You never want to put a worn tire on your front wheel. I know it’s tempting, but your front tire’s traction is responsible for your steering and braking (if you run a front brake), and losing traction on your front wheel almost always ends in a crash. Losing traction on your rear wheel is much easier to save and you just look like you were doing a sick whip skid, anyway. So, if your rear tire’s worn but your front’s in decent shape, you can move your front tire to the rear, buy one new tire and pop it on your front wheel, and just toss the old rear into the bin! You’re good to go! You’ll get improved traction on both wheels, not take the risk of your front wheel washing out, and save a whole tire’s worth of cash by not replacing both at once!
Remove Old Tire
Begin by using the tire levers to remove your worn tire. Just slide one lever up and under the bead, then secure it to the nearest spoke to hold the bead “open”.
Now take your other lever and slide it along the edge of the rim to unseat the tire. Once it’s off all the way around, just lift the tire off the wheel, save the tube, and toss that old rubber into the recycling.
Since you’ve got it out, this is a great time to check your tube as well. If it’s mostly patches at this point, or you’ve got a new one and want to keep your tubes and tires matched for “newness”, now’s the time to make the switch.
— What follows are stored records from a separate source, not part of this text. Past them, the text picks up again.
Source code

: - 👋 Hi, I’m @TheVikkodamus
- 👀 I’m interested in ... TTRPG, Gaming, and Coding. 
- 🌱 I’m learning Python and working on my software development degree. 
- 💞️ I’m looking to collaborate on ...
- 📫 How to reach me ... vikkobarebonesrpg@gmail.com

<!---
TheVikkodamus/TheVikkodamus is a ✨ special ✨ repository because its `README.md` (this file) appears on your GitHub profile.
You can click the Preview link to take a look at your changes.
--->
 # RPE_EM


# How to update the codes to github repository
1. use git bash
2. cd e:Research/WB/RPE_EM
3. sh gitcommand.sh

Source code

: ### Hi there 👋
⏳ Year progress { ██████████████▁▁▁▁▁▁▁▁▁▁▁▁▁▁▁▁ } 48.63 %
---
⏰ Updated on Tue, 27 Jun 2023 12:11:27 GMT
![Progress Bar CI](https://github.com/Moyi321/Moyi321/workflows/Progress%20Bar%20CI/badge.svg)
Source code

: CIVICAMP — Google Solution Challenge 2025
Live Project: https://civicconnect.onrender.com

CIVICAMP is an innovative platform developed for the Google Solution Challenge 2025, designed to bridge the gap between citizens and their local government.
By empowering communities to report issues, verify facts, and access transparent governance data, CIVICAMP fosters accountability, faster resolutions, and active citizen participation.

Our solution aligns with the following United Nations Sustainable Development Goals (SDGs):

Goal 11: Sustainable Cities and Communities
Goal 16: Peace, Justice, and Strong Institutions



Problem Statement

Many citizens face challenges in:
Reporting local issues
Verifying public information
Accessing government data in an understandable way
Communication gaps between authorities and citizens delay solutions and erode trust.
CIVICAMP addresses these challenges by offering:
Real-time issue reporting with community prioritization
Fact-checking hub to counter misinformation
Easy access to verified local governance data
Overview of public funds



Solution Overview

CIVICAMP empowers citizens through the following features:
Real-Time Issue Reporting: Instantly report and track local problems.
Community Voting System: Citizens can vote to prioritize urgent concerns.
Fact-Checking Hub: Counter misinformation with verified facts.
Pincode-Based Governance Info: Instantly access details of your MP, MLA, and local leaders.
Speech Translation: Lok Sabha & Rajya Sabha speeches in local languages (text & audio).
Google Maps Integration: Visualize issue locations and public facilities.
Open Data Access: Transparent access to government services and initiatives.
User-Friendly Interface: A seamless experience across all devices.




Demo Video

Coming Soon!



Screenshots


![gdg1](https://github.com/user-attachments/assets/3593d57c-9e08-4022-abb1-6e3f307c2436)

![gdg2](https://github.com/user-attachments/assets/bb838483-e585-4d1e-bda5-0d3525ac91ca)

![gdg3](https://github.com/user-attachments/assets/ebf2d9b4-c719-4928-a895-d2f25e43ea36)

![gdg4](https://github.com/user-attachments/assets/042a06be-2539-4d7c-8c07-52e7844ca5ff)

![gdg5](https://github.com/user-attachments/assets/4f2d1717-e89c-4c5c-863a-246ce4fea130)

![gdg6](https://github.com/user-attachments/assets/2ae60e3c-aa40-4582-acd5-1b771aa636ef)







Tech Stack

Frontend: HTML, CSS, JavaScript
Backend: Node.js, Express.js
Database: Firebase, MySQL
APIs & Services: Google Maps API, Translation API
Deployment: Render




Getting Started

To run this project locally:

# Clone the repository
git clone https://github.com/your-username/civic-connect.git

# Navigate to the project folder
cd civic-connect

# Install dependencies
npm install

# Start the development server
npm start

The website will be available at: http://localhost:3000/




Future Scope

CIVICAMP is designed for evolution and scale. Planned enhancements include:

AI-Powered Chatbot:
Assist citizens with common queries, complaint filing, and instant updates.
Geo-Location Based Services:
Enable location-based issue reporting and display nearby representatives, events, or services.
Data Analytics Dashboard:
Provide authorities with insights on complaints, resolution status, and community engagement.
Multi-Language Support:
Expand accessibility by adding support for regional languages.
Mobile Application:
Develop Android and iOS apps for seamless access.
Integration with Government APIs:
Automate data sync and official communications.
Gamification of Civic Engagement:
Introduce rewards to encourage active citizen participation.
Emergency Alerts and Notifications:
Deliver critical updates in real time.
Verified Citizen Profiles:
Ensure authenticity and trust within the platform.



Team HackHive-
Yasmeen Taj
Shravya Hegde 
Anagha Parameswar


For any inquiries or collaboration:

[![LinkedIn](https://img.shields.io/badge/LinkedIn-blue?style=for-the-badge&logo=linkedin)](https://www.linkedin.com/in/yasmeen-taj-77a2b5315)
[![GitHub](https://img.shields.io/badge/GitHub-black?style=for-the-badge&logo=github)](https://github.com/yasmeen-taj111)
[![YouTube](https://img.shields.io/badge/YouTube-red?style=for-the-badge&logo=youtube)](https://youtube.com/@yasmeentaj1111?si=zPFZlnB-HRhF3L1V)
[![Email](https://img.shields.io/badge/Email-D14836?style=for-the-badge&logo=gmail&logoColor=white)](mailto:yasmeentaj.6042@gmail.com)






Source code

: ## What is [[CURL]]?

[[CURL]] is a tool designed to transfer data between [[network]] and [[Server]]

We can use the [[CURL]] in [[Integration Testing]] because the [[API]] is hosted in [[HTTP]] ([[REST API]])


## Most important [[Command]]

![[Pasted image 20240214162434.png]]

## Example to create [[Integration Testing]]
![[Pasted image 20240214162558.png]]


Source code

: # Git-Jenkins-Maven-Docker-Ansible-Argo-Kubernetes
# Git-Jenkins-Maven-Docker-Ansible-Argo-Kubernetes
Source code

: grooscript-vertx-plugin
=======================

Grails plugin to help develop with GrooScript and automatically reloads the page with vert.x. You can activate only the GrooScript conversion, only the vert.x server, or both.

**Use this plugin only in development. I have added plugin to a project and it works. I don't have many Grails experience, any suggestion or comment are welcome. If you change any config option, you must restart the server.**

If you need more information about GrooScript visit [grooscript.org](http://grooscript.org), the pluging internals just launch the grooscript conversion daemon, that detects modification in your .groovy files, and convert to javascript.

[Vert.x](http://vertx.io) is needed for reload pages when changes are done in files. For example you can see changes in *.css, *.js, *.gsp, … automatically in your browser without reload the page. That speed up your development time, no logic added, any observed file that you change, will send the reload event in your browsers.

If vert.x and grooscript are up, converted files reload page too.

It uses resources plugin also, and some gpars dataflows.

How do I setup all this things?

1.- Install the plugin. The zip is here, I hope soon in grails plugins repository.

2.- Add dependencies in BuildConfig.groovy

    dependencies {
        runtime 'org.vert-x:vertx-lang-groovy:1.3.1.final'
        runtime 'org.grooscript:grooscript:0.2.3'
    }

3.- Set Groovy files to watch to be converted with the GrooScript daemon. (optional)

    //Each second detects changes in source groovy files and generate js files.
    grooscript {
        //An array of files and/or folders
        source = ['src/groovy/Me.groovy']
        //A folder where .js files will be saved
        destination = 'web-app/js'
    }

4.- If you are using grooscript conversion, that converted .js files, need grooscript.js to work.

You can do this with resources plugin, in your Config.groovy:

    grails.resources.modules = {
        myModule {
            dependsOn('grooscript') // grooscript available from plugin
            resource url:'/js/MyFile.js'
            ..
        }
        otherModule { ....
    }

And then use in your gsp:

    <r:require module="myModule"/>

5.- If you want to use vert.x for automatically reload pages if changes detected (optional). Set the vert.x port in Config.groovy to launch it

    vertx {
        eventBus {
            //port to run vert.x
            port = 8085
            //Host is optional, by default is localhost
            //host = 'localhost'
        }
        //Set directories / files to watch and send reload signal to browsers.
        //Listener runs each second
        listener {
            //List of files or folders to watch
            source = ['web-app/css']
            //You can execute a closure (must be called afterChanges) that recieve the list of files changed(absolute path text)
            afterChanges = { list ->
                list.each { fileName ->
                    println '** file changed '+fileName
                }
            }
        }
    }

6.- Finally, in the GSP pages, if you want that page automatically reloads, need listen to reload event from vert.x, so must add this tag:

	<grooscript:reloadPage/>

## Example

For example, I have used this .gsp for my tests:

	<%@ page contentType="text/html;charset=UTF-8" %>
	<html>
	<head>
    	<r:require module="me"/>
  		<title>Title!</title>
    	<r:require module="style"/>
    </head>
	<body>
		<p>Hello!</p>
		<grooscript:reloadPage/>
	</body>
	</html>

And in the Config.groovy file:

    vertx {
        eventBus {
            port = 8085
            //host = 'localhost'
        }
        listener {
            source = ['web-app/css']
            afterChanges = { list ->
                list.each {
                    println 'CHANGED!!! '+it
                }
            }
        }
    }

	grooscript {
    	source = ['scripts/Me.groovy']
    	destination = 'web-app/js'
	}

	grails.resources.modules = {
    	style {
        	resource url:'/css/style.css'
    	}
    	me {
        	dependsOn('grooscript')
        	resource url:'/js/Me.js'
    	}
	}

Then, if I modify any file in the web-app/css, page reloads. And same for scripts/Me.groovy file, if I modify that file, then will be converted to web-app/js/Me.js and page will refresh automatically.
I usually use this opportunity to pop a new tube in there and turn my old tube into my road-spare for flat fixes on a ride. It’s pretty much personal preference; I just like knowing I won’t be popping the new tire off anytime soon because my tube died of old age.
Install New Tire
Once you’re happy with your tube, let’s get our new tire mounted! Put a little bit of air in the tube (just enough to give it some shape), and slide it into your new tire.
Next seat one side of the tire all the way around the rim.
Lastly, we’ll seat the opposite side of the bead by working the tire back and forth over the rim with some hard thumb/palm pressure and a hefty bit of wiggling.
You can also use tire levers for this step, but be really careful not to pinch the tube between the tire and the rim. Tire levers make that fairly easy to do, and it’ll usually tear your tube when you go to inflate it meaning you have to repeat the whole process again. Just take it easy and make sure the tube’s all tucked away as you run the lever around the edge of the rim, reversing the process we used for removal.
Now pop some air in there and you’re good to go! Fresh tube, fresh tire, and thousands of miles of possibilities; have a great ride!